* _Aim of the task_
Retype the records below so that each one matches exactly.

----

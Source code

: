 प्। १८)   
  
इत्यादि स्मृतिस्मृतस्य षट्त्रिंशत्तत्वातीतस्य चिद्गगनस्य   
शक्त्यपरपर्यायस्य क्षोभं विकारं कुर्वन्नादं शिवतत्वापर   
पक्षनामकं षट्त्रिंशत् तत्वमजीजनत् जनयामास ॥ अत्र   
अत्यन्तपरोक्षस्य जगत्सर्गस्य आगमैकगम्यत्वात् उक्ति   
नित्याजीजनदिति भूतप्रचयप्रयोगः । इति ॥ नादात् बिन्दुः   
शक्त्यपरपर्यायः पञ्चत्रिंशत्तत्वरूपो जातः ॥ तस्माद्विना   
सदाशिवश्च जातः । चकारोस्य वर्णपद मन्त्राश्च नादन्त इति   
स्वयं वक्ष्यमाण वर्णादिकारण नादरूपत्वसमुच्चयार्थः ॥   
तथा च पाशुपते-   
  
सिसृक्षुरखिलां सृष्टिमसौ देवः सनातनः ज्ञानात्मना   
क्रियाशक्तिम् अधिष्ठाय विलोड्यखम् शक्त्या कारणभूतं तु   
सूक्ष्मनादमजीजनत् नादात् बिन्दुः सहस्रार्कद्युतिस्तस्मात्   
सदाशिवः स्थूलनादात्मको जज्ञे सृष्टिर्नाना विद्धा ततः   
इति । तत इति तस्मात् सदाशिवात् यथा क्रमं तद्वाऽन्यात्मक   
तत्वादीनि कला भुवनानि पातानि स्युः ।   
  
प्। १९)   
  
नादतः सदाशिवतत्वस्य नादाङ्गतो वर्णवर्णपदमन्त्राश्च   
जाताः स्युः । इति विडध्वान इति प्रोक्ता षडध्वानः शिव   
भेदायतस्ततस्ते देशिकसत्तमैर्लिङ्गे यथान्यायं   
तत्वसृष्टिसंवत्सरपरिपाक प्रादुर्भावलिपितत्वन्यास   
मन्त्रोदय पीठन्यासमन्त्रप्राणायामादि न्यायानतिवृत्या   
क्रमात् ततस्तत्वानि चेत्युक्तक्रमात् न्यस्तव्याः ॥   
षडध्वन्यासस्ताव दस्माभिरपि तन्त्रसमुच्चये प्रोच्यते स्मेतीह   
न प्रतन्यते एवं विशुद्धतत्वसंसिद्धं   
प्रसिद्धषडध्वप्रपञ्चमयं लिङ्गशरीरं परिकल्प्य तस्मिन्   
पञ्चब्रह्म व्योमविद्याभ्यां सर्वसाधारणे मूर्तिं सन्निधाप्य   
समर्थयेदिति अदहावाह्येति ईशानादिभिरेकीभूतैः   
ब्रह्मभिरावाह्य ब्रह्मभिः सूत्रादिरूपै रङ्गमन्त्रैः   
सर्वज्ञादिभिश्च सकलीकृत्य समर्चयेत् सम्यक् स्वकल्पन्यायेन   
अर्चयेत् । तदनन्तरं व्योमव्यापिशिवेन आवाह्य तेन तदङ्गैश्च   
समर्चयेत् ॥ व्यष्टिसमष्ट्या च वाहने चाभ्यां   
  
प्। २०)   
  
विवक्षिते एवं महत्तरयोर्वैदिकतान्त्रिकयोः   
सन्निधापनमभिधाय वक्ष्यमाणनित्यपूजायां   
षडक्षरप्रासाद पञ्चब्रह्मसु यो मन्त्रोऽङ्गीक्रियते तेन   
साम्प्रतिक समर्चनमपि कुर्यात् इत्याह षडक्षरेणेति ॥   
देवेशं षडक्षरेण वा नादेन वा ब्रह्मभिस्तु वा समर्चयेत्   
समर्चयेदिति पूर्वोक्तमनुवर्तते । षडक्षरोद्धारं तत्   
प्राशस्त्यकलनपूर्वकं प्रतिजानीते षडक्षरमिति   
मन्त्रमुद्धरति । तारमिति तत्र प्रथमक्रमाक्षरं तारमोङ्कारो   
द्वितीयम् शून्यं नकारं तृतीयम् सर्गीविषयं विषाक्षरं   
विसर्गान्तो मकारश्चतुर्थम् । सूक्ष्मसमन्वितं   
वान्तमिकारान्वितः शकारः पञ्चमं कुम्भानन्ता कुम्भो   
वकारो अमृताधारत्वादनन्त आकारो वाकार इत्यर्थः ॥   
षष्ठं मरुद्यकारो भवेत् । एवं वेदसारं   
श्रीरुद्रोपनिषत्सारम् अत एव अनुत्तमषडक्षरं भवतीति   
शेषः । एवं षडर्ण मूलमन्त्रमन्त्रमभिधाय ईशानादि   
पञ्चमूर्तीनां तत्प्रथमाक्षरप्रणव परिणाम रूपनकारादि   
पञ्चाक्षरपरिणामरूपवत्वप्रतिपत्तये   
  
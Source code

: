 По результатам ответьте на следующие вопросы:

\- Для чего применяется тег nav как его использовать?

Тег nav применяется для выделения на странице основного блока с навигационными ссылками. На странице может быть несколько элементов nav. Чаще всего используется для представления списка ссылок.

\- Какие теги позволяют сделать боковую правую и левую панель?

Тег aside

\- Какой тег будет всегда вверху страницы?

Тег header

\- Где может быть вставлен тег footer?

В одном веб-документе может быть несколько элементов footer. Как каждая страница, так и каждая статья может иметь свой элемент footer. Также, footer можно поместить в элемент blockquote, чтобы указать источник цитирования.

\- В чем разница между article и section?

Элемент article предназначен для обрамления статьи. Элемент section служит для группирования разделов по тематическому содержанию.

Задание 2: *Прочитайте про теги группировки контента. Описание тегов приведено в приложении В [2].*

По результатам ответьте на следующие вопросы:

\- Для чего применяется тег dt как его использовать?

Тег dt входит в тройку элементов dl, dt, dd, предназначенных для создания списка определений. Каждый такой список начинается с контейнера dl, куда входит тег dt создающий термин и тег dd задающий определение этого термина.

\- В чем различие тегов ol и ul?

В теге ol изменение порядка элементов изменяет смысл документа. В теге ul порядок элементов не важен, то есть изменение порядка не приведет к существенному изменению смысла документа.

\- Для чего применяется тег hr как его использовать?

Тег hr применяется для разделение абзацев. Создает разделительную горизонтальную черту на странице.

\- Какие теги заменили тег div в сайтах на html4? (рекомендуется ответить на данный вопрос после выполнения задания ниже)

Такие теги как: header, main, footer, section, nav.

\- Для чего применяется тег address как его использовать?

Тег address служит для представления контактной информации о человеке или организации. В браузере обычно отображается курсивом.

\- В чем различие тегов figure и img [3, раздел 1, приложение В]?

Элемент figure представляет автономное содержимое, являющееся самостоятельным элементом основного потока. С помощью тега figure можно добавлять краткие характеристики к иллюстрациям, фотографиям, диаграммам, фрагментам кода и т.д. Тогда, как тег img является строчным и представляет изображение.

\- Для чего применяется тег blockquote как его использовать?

----

* _The completed task_
Source code

: प्। १८)   
  
इत्यादि स्मृतिस्मृतस्य षट्त्रिंशत्तत्वातीतस्य चिद्गगनस्य   
शक्त्यपरपर्यायस्य क्षोभं विकारं कुर्वन्नादं शिवतत्वापर   
पक्षनामकं षट्त्रिंशत् तत्वमजीजनत् जनयामास ॥ अत्र   
अत्यन्तपरोक्षस्य जगत्सर्गस्य आगमैकगम्यत्वात् उक्ति   
नित्याजीजनदिति भूतप्रचयप्रयोगः । इति ॥ नादात् बिन्दुः   
शक्त्यपरपर्यायः पञ्चत्रिंशत्तत्वरूपो जातः ॥ तस्माद्विना   
सदाशिवश्च जातः । चकारोस्य वर्णपद मन्त्राश्च नादन्त इति   
स्वयं वक्ष्यमाण वर्णादिकारण नादरूपत्वसमुच्चयार्थः ॥   
तथा च पाशुपते-   
  
सिसृक्षुरखिलां सृष्टिमसौ देवः सनातनः ज्ञानात्मना   
क्रियाशक्तिम् अधिष्ठाय विलोड्यखम् शक्त्या कारणभूतं तु   
सूक्ष्मनादमजीजनत् नादात् बिन्दुः सहस्रार्कद्युतिस्तस्मात्   
सदाशिवः स्थूलनादात्मको जज्ञे सृष्टिर्नाना विद्धा ततः   
इति । तत इति तस्मात् सदाशिवात् यथा क्रमं तद्वाऽन्यात्मक   
तत्वादीनि कला भुवनानि पातानि स्युः ।   
  
प्। १९)   
  
नादतः सदाशिवतत्वस्य नादाङ्गतो वर्णवर्णपदमन्त्राश्च   
जाताः स्युः । इति विडध्वान इति प्रोक्ता षडध्वानः शिव   
भेदायतस्ततस्ते देशिकसत्तमैर्लिङ्गे यथान्यायं   
तत्वसृष्टिसंवत्सरपरिपाक प्रादुर्भावलिपितत्वन्यास   
मन्त्रोदय पीठन्यासमन्त्रप्राणायामादि न्यायानतिवृत्या   
क्रमात् ततस्तत्वानि चेत्युक्तक्रमात् न्यस्तव्याः ॥   
षडध्वन्यासस्ताव दस्माभिरपि तन्त्रसमुच्चये प्रोच्यते स्मेतीह   
न प्रतन्यते एवं विशुद्धतत्वसंसिद्धं   
प्रसिद्धषडध्वप्रपञ्चमयं लिङ्गशरीरं परिकल्प्य तस्मिन्   
पञ्चब्रह्म व्योमविद्याभ्यां सर्वसाधारणे मूर्तिं सन्निधाप्य   
समर्थयेदिति अदहावाह्येति ईशानादिभिरेकीभूतैः   
ब्रह्मभिरावाह्य ब्रह्मभिः सूत्रादिरूपै रङ्गमन्त्रैः   
सर्वज्ञादिभिश्च सकलीकृत्य समर्चयेत् सम्यक् स्वकल्पन्यायेन   
अर्चयेत् । तदनन्तरं व्योमव्यापिशिवेन आवाह्य तेन तदङ्गैश्च   
समर्चयेत् ॥ व्यष्टिसमष्ट्या च वाहने चाभ्यां   
  
प्। २०)   
  
विवक्षिते एवं महत्तरयोर्वैदिकतान्त्रिकयोः   
सन्निधापनमभिधाय वक्ष्यमाणनित्यपूजायां   
षडक्षरप्रासाद पञ्चब्रह्मसु यो मन्त्रोऽङ्गीक्रियते तेन   
साम्प्रतिक समर्चनमपि कुर्यात् इत्याह षडक्षरेणेति ॥   
देवेशं षडक्षरेण वा नादेन वा ब्रह्मभिस्तु वा समर्चयेत्   
समर्चयेदिति पूर्वोक्तमनुवर्तते । षडक्षरोद्धारं तत्   
प्राशस्त्यकलनपूर्वकं प्रतिजानीते षडक्षरमिति   
मन्त्रमुद्धरति । तारमिति तत्र प्रथमक्रमाक्षरं तारमोङ्कारो   
द्वितीयम् शून्यं नकारं तृतीयम् सर्गीविषयं विषाक्षरं   
विसर्गान्तो मकारश्चतुर्थम् । सूक्ष्मसमन्वितं   
वान्तमिकारान्वितः शकारः पञ्चमं कुम्भानन्ता कुम्भो   
वकारो अमृताधारत्वादनन्त आकारो वाकार इत्यर्थः ॥   
षष्ठं मरुद्यकारो भवेत् । एवं वेदसारं   
श्रीरुद्रोपनिषत्सारम् अत एव अनुत्तमषडक्षरं भवतीति   
शेषः । एवं षडर्ण मूलमन्त्रमन्त्रमभिधाय ईशानादि   
पञ्चमूर्तीनां तत्प्रथमाक्षरप्रणव परिणाम रूपनकारादि   
पञ्चाक्षरपरिणामरूपवत्वप्रतिपत्तये   
  
Source code

: По результатам ответьте на следующие вопросы:

\- Для чего применяется тег nav как его использовать?

Тег nav применяется для выделения на странице основного блока с навигационными ссылками. На странице может быть несколько элементов nav. Чаще всего используется для представления списка ссылок.

\- Какие теги позволяют сделать боковую правую и левую панель?

Тег aside

\- Какой тег будет всегда вверху страницы?

Тег header

\- Где может быть вставлен тег footer?

В одном веб-документе может быть несколько элементов footer. Как каждая страница, так и каждая статья может иметь свой элемент footer. Также, footer можно поместить в элемент blockquote, чтобы указать источник цитирования.

\- В чем разница между article и section?

Элемент article предназначен для обрамления статьи. Элемент section служит для группирования разделов по тематическому содержанию.

Задание 2: *Прочитайте про теги группировки контента. Описание тегов приведено в приложении В [2].*

По результатам ответьте на следующие вопросы:

\- Для чего применяется тег dt как его использовать?

Тег dt входит в тройку элементов dl, dt, dd, предназначенных для создания списка определений. Каждый такой список начинается с контейнера dl, куда входит тег dt создающий термин и тег dd задающий определение этого термина.

\- В чем различие тегов ol и ul?

В теге ol изменение порядка элементов изменяет смысл документа. В теге ul порядок элементов не важен, то есть изменение порядка не приведет к существенному изменению смысла документа.

\- Для чего применяется тег hr как его использовать?

Тег hr применяется для разделение абзацев. Создает разделительную горизонтальную черту на странице.

\- Какие теги заменили тег div в сайтах на html4? (рекомендуется ответить на данный вопрос после выполнения задания ниже)

Такие теги как: header, main, footer, section, nav.

\- Для чего применяется тег address как его использовать?

Тег address служит для представления контактной информации о человеке или организации. В браузере обычно отображается курсивом.

\- В чем различие тегов figure и img [3, раздел 1, приложение В]?

Элемент figure представляет автономное содержимое, являющееся самостоятельным элементом основного потока. С помощью тега figure можно добавлять краткие характеристики к иллюстрациям, фотографиям, диаграммам, фрагментам кода и т.д. Тогда, как тег img является строчным и представляет изображение.

\- Для чего применяется тег blockquote как его использовать?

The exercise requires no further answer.